Saturday, November 11, 2006

This Veteran's Day-- support the troops. Change the mission.

Today is Veterans Day.

The Eleventh of November. Because the guns fell silent across the Western Front on the eleventh hour, of the eleventh day, of the eleventh month, ending World War I on November 11, 1918.

And so today we again find ourselves in a war.

And we should support the troops. And I mean that in the purest sense. Somehow Republicans have co-opted the term to mean 'support the President's foreign policy.'

But it does not mean that.

Where the mission is clear and the objective is made clear then absolutely we should support its completion, whether we agreed with the initial decision to go into a war-- any war-- or not. And we were told in March of 2003 that the mission was to get rid of Saddam Hussein and his weapons of mass destruction. So, even opponents of the war came together to support it once the bombs started falling.

And Saddam Hussein was deposed. And captured. And tried. And convicted. And sentenced to hang. All of the places where there were thought to be weapons of mass destruction were exhaustively searched. Even the soil was tested. Nothing, other than a handful of old and apparently long forgotten mustard gas shells left over from the Iran-Iraq war in the 1980's that we didn't even find for years.

So then the mission became to fight 'terrorists.' Never mind how this war pushed the war in Afghanistan (where the terrorists who were behind the 9/11 attacks are in hiding to this very day) onto the back burner. Never mind how we have seven times as many troops fighting in Iraq as we have in and around Afghanistan. Never mind how the whole argument about 'fighting them there' is bogus-- as we've seen in the Bali, Istanbul, Madrid and London bombings having terrorists in Iraq is not an all exclusive to having terrorists elsewhere, and it is hard to understand why a terror strike that originates in some cave in Afghanistan or Pakistan and reaches fruition in New York or Washington or Chicago or Los Angeles involves Iraq. The mission became 'fighting terrorists' apparently since the first justification didn't bear fruit.

But then that also didn't hold water. It became clear that while there were a few hundred al-Qaeda members in Iraq, most of the people we were fighting were home-grown Iraqi insurgents. Patriots who fought an invading and occupying force just as we would protect our homeland from an invader.

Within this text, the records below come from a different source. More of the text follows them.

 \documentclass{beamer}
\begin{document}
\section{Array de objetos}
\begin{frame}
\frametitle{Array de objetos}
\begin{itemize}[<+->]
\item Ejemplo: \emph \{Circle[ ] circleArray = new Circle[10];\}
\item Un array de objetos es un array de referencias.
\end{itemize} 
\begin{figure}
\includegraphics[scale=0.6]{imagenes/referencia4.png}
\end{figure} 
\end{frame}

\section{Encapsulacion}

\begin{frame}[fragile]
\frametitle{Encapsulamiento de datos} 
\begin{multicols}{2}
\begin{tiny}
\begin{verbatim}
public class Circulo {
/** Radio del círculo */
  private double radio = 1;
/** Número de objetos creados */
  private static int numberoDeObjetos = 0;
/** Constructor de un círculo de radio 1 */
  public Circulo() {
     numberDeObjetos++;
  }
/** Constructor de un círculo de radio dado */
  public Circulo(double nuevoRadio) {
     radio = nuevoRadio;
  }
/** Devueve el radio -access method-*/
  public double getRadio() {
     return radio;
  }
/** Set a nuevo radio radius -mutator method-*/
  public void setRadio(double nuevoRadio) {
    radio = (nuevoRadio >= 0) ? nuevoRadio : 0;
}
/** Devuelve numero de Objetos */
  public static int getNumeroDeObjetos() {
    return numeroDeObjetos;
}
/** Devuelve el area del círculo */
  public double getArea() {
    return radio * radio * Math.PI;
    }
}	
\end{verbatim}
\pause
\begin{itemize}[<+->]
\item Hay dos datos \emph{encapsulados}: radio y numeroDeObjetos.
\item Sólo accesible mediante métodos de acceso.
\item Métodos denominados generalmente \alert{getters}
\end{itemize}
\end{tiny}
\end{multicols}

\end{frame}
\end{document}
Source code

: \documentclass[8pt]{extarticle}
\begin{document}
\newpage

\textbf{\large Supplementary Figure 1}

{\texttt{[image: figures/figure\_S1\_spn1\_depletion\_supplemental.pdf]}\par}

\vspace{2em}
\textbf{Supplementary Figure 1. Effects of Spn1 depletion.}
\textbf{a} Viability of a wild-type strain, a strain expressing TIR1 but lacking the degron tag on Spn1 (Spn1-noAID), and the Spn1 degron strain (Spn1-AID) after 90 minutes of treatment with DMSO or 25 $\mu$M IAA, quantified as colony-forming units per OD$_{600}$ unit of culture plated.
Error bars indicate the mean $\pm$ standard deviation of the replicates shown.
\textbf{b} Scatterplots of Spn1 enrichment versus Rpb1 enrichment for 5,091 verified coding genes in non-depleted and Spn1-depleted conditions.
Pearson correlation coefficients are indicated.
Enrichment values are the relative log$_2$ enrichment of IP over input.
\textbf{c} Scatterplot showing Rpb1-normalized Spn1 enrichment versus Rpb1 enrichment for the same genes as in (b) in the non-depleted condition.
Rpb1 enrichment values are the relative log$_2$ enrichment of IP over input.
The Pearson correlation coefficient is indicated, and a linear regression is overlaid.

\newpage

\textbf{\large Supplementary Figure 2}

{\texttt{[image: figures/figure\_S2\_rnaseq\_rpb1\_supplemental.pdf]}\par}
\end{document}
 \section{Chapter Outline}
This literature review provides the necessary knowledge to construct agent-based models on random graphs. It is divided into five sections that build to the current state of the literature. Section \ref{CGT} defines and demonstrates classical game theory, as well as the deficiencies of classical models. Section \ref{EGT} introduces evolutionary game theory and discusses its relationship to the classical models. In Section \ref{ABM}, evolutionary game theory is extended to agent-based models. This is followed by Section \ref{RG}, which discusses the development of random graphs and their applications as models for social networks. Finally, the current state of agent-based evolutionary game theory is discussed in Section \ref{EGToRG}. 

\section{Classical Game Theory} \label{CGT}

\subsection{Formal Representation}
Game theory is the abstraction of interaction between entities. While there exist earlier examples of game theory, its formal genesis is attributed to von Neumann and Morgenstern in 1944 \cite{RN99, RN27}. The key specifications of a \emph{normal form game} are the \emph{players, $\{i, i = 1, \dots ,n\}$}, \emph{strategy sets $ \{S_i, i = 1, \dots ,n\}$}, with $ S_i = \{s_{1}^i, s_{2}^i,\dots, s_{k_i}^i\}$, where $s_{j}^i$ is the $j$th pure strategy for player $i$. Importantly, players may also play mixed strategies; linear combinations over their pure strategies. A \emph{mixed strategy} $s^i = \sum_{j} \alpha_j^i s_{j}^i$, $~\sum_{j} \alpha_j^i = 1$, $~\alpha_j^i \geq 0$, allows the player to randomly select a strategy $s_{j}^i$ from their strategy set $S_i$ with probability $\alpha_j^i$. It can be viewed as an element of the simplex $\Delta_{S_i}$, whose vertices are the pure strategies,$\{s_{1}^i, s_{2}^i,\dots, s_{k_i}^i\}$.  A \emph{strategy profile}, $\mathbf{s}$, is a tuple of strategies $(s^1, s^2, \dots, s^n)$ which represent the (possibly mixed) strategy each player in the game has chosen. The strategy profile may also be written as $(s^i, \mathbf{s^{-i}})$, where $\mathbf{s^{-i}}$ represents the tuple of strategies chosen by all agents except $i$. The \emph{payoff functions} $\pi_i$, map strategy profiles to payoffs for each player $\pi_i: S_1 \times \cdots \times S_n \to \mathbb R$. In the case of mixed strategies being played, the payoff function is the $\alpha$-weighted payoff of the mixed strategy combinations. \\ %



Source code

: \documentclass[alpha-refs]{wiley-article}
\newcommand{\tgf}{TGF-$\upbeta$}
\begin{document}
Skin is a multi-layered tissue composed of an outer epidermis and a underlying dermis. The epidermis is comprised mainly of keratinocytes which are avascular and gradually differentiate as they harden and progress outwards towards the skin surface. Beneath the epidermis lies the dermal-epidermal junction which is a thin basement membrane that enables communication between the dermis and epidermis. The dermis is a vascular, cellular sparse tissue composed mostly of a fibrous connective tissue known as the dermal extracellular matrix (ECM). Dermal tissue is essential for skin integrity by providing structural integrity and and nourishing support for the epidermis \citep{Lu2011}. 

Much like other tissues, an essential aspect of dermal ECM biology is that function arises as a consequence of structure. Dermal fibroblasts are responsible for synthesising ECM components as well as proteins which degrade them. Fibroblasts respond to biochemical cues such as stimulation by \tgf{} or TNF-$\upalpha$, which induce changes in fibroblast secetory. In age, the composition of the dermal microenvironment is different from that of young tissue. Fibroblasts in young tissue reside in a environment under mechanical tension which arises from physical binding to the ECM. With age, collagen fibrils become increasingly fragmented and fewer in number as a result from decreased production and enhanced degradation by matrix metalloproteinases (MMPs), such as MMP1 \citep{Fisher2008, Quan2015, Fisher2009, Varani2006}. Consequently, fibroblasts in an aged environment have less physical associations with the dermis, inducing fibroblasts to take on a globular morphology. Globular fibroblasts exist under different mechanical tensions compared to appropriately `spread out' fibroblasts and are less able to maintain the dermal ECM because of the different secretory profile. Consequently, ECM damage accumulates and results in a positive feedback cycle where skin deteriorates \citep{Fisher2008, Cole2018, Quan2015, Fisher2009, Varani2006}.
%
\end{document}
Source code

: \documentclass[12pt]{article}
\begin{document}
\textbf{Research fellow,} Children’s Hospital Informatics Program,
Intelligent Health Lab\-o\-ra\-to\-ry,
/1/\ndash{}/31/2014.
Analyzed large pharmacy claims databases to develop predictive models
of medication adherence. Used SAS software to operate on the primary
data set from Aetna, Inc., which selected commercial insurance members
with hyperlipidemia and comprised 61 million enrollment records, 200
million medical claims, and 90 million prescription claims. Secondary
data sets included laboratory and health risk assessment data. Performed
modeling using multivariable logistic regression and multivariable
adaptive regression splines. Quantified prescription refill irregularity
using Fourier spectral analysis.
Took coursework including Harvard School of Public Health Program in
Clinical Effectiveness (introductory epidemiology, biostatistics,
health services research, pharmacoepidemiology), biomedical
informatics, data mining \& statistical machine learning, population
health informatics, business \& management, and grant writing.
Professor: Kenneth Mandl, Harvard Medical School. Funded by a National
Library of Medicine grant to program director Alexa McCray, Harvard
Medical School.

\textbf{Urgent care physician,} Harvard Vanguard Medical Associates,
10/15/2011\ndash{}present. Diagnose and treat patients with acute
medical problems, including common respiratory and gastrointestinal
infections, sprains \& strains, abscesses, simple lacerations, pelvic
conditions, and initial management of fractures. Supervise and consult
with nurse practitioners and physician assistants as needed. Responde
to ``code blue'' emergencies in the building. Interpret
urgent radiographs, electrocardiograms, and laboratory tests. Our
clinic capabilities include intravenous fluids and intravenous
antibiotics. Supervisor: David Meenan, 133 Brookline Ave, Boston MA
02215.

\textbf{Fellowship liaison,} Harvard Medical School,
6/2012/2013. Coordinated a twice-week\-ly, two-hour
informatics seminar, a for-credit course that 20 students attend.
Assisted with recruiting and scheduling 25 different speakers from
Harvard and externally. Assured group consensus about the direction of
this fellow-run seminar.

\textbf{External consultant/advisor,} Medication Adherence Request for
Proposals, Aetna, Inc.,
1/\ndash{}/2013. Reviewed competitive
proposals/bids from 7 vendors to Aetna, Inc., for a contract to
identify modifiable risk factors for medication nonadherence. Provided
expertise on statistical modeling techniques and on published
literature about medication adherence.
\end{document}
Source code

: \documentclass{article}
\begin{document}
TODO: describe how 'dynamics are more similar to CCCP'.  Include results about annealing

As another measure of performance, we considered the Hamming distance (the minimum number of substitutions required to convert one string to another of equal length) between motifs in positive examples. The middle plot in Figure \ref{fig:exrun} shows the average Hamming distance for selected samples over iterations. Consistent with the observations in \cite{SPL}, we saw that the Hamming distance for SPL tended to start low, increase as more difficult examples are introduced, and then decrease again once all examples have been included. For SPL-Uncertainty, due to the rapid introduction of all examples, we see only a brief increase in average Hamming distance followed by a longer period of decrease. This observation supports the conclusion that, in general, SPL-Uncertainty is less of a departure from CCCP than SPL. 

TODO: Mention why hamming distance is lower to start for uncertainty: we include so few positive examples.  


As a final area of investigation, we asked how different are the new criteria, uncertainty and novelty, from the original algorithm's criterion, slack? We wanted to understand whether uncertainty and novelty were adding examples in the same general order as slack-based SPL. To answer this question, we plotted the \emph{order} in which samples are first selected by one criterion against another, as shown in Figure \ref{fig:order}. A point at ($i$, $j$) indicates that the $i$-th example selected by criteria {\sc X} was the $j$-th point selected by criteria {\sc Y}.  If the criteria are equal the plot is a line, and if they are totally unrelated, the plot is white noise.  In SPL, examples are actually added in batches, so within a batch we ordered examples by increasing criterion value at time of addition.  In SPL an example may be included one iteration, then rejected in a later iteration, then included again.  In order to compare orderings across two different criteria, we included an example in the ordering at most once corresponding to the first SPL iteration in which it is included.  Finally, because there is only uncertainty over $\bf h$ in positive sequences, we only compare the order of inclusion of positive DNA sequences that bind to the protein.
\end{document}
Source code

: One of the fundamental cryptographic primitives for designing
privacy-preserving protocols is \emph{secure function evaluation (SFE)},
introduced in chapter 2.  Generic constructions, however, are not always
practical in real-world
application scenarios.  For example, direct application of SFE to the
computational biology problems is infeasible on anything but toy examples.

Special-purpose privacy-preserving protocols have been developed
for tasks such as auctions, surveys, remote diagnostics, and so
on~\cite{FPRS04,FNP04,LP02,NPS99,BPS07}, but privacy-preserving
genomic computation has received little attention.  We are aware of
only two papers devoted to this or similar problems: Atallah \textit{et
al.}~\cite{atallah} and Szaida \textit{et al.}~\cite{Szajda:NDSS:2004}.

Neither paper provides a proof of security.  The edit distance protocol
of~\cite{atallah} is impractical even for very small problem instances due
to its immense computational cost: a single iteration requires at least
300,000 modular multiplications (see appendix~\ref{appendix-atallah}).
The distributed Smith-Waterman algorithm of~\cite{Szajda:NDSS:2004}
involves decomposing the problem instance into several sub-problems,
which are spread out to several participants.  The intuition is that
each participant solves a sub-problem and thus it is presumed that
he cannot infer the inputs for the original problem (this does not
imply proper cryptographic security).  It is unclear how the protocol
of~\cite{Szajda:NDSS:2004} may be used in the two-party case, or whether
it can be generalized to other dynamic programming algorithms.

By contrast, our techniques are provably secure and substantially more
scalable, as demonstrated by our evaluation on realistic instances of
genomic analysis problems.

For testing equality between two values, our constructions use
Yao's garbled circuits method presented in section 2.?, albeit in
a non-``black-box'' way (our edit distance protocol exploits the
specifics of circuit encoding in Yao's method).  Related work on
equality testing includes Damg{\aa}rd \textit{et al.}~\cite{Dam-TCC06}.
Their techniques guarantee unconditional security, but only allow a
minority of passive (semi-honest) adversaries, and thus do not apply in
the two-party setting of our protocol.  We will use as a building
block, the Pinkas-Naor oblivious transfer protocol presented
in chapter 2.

Anyone who finds this at all surprising hasn't read thousands of years of history.

So then the justification changed again, to establishing a democratic government in Iraq. Only when we got one, it was composed of religious fundamentalists, who wanted to impose Afghan or Iranian style sharia in the country. So we helped them gain the cloak of legitimacy by ensuring that they got elected. And they have responded by leading anti-American demonstrations and burning American flags in Baghdad. When al-Qaeda in Iraq leader al-Zarqawi was killed in an American airstrike, the phone numbers of several elected members of the Iraqi parliament were found on his cell phone. Well, Iraq may be a 'democracy,' but don't think of it as a success.

So then when the 'democracy' turned out to be run by the same bad guys just in politicians' clothing, the 'mission' changed yet again. To 'making Iraq stable.'

Unfortunately, Iraq won't be stable in its present form (unless a brutal strongman comes along and holds it together by fear and force.) It is really three countries (I've been saying that for a long time, but unlike a year ago when I was one of the only people saying it, most thinking people-- both in and out of the United States-- have reached much the same conclusion.) Most of its boundaries were drawn arbitrarily with little regard for ethnic, religious or tribal boundaries by British and French colonialists when they hacked up the Ottoman empire among the spoils of World War I. Trying to hold the three regions of Iraq-- Sunni, Shia and Kurd-- together puts us in the position of a Gorbachev or a Milosevic. Gorbachev couldn't bring himself to be a Stalin (who simply exterminated anyone who opposed him) and Milosevic didn't have the power to be a Tito (who was also ruthless to anyone who opposed him.) Lacking a Stalin, Tito-- or a Saddam-- Iraq is no more going to be held together than the former Soviet Union or Yugoslavia were as multi-national states. All the king's horses and all the king's men couldn't put Humpty Dumpty back together again. And they still can't today. We have to begin any plan for Iraq by recognizing that stark reality.

I could support a mission in Iraq which was realistic enough to recognize that the best we can do is help smooth a transition to three separate states, and then sets out to do that. But lacking that, we have no realistic mission we can achieve there, so the best way to support the troops is not to 'support the President's foreign policy,' but rather to oppose the President's foreign policy. Losing more Americans while fighting against the inevitable is stupid, and we should not be afraid to say so.